◆ Activity:
Copy out the entries below exactly as they stand, but only from the line containing "1. Vous avez besoin 15" through the line containing "1. Cuire les".

◆ Input data:
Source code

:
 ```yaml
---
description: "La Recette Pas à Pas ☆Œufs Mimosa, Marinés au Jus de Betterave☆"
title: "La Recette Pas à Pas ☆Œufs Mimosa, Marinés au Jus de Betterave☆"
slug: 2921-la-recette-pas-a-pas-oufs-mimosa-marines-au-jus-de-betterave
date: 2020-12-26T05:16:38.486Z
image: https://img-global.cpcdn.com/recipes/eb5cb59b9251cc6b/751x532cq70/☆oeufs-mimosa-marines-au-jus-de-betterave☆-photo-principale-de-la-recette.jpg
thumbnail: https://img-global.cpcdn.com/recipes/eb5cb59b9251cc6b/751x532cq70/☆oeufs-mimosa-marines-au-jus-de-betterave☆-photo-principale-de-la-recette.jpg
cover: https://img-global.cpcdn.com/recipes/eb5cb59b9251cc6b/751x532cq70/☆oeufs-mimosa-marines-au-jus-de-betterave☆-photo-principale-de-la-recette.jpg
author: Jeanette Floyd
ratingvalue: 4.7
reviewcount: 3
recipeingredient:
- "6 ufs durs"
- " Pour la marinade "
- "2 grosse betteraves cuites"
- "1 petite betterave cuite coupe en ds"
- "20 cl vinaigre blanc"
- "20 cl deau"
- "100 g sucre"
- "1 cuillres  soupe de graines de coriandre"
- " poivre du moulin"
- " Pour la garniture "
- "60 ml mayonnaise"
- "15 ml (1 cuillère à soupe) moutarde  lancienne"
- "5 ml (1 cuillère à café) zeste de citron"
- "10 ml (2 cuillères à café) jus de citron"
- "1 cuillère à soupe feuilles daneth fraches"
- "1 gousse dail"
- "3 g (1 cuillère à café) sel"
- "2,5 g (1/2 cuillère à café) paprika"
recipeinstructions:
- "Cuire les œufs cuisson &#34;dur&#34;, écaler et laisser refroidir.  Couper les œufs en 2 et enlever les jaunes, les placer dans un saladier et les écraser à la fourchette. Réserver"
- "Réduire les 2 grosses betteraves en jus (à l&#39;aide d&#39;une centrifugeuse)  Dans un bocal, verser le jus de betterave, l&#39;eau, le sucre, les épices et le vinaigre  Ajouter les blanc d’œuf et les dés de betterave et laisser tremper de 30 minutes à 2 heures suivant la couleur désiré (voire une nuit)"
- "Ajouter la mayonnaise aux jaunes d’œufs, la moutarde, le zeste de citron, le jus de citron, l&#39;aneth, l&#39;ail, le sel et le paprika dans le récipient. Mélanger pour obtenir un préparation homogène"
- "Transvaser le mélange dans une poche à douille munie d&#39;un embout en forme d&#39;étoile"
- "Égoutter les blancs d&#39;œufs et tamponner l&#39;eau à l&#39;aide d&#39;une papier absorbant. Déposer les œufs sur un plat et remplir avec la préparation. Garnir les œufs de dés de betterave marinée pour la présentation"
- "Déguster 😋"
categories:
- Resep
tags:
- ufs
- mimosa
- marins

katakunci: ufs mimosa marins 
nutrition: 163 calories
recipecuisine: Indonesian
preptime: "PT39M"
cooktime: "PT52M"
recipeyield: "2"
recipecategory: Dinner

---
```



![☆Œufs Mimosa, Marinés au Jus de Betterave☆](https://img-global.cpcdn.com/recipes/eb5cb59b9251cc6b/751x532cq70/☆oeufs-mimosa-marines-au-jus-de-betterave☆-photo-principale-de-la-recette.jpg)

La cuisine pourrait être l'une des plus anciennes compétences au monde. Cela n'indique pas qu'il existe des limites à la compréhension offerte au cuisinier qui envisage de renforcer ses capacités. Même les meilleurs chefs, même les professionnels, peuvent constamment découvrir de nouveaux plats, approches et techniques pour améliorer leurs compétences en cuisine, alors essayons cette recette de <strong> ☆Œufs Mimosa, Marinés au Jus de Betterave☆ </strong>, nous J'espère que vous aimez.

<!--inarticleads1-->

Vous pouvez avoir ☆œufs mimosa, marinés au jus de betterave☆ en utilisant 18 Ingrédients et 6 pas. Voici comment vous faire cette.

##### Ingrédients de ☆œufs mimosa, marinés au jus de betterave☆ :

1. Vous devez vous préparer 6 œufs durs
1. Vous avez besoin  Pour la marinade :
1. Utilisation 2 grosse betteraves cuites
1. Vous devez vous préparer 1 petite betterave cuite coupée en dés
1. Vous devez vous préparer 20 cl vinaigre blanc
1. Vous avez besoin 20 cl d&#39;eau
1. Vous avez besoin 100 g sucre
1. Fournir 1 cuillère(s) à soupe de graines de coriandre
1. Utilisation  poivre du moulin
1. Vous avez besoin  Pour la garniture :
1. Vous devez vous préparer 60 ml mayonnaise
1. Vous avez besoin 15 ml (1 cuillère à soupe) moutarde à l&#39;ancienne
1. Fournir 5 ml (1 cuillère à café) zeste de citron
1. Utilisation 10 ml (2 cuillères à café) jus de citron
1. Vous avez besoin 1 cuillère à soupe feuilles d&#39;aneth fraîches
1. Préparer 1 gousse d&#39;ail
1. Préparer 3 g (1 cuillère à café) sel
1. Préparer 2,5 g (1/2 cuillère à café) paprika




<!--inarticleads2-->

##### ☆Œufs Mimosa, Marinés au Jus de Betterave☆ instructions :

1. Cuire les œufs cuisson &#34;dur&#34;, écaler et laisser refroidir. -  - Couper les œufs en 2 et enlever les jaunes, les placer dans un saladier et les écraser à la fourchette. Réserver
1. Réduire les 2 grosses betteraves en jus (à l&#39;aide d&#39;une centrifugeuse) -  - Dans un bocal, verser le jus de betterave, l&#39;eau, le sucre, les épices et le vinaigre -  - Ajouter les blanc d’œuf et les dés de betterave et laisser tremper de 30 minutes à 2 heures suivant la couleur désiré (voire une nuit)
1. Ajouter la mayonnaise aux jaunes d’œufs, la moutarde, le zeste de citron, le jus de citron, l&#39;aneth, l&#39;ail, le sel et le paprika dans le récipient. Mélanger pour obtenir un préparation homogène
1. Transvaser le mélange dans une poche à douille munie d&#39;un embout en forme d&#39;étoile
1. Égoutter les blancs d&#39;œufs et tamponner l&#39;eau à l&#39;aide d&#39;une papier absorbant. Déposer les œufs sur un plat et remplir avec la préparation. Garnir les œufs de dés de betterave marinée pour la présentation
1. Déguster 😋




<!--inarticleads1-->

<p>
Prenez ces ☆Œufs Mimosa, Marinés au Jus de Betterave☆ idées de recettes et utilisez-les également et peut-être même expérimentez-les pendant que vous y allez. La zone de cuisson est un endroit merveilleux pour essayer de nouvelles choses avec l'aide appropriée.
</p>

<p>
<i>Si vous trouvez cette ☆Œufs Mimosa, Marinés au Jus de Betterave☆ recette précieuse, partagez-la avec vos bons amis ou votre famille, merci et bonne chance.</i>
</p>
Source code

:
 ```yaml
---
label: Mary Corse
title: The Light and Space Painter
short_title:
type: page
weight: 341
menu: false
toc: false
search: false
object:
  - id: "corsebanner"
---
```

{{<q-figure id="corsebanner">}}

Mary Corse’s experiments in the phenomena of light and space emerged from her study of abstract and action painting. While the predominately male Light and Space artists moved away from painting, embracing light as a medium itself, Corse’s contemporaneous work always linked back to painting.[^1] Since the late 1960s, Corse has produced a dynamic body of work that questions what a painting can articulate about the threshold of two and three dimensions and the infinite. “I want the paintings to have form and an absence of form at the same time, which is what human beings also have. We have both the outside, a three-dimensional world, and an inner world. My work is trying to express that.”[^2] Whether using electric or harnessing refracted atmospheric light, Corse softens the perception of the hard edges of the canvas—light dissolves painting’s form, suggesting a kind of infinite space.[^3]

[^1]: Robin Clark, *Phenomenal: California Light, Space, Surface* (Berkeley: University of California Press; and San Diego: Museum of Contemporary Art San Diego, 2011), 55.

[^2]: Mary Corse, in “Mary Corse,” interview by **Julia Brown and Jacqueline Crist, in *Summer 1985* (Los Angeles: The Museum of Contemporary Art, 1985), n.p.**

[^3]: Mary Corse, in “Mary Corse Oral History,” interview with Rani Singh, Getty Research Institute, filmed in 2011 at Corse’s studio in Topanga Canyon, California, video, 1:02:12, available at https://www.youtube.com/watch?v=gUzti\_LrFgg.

◆ Solution to this task:
1. Vous avez besoin 15 ml (1 cuillère à soupe) moutarde à l&#39;ancienne
1. Fournir 5 ml (1 cuillère à café) zeste de citron
1. Utilisation 10 ml (2 cuillères à café) jus de citron
1. Vous avez besoin 1 cuillère à soupe feuilles d&#39;aneth fraîches
1. Préparer 1 gousse d&#39;ail
1. Préparer 3 g (1 cuillère à café) sel
1. Préparer 2,5 g (1/2 cuillère à café) paprika




<!--inarticleads2-->

##### ☆Œufs Mimosa, Marinés au Jus de Betterave☆ instructions :

1. Cuire les œufs cuisson &#34;dur&#34;, écaler et laisser refroidir. -  - Couper les œufs en 2 et enlever les jaunes, les placer dans un saladier et les écraser à la fourchette. Réserver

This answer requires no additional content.